Hong Kong has thus far managed to avoid the brunt of the COVID-19 outbreak, with current reports listing only 1,026 active cases and 4 total deaths at the time of writing. This minimal loss of life is impressive when taking Hong Kong’s alarming population density into account, but the real casualty of the viral outbreak may be the pro-democracy protests.
The Hong Kong protests began in June 2019 as a response to the extradition bill, which would have allowed Hong Kong to arrest and transfer wanted individuals to countries that it does not have a preexisting extradition treaty with, which would notably include China. The bill was eventually suspended, but not before protesters expanded their demands to include an independent investigation into police brutality, release of all arrested protesters, universal suffrage for all Hong Kong citizens and the end of the government labeling protesters as rioters.

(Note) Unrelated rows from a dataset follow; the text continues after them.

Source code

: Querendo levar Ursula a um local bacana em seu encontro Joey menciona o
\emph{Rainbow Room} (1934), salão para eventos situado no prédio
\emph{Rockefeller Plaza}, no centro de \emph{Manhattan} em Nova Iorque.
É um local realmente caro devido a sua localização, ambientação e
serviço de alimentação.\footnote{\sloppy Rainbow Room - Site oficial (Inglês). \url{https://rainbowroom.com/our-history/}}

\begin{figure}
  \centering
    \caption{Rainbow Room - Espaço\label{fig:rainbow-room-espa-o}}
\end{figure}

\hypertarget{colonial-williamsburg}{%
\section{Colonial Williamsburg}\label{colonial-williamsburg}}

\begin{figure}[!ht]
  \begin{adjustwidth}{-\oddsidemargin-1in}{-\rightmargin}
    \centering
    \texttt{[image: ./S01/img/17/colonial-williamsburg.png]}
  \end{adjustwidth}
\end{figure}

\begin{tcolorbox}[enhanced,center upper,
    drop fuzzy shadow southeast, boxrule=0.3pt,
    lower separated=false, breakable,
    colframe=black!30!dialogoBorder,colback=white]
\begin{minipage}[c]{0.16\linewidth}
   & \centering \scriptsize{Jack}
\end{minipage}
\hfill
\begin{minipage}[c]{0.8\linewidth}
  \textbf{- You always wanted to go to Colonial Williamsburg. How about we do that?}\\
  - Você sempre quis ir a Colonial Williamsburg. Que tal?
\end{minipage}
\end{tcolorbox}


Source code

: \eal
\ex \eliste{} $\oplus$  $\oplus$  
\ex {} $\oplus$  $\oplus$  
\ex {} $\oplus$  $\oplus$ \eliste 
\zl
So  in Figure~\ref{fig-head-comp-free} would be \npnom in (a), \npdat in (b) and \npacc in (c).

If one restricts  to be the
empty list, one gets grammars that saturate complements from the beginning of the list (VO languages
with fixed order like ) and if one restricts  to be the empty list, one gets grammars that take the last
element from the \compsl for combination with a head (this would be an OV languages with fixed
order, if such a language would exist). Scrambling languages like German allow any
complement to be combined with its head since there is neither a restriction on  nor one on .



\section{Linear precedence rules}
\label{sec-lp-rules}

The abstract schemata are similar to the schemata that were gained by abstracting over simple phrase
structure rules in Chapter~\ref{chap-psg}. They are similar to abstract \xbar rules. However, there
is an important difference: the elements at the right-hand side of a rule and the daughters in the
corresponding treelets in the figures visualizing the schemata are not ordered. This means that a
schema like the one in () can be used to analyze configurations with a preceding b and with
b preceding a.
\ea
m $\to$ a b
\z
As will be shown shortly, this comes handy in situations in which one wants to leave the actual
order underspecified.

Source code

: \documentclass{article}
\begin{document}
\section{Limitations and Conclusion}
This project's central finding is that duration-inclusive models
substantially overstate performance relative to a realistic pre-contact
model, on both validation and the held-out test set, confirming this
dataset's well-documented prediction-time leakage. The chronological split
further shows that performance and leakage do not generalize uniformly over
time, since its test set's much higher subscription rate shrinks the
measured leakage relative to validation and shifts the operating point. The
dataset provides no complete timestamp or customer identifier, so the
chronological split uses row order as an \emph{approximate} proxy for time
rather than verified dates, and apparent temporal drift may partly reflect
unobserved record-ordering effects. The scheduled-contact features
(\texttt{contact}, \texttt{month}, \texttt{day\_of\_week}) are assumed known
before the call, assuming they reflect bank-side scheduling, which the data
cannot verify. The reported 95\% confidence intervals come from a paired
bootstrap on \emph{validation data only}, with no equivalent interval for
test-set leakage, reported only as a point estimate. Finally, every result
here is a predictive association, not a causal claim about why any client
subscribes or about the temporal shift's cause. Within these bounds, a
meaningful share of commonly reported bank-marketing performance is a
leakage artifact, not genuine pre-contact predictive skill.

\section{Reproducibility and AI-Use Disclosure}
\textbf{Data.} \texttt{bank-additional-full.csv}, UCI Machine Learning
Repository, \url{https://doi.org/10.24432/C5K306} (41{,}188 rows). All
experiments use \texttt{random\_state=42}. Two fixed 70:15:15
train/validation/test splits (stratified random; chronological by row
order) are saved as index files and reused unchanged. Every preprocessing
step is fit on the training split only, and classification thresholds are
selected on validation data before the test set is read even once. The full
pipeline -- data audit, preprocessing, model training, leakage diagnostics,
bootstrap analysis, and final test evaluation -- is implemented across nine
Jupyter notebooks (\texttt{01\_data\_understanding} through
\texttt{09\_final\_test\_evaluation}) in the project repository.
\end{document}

However, much of the momentum of the protests has been lost with the worldwide outbreak of COVID-19. Recent protests have become infrequent and have seen diminishing turnouts due to fear of spreading the virus. Reddit user NotABotStill commented that the virus has led to mostly everything in Hong Kong grinding to a halt, stating that “everyone here is extremely worried about the virus. Everyone wears surgical masks when outside their house and far, far fewer people go out for entertainment.”
The efforts of the city government to address the COVID-19 outbreak have also had a major effect on protests, with recent legislation banning all gatherings of four or more people. As a result, police crackdowns on public gatherings have been more fervent than ever before, resulting in continued violent and nonviolent backlash from protesters. On April 1, three Hong Kong students were arrested after throwing petrol bombs at the Tai Po police station. Their arrest spurned a number of small protests in the following week but nothing quite to the levels seen in the months prior to the viral outbreak.
Sadly, the protests will likely never reach the impressive turnouts and popular support from before. The momentum that the protests had before the virus was something extraordinary, but a long break such as this coupled with the election of a number of pro-democracy representatives to the District Council has placated many of those discontent with the actions of the government.
However, the most dedicated of protesters will likely press onward. Only one of the five demands of the protests have been met and it is unlikely that the movement will be snuffed out by either COVID-19 or government measures. Protests, although certainly less frequent and less attended, still occur even during this outbreak, showing the dedication of a number of the protesters.
The virus has dealt a crushing blow to the pro-democracy movement, but not a killing one. So if you should do anything right now it’s remember. Remember why the people of Hong Kong are protesting, because they’re fighting for something that we’re squandering right now. Free and fair democracy is starting to become something that’s hard to come by and if the people of Hong Kong have the will to fight for it, the least we can do is cheer them on.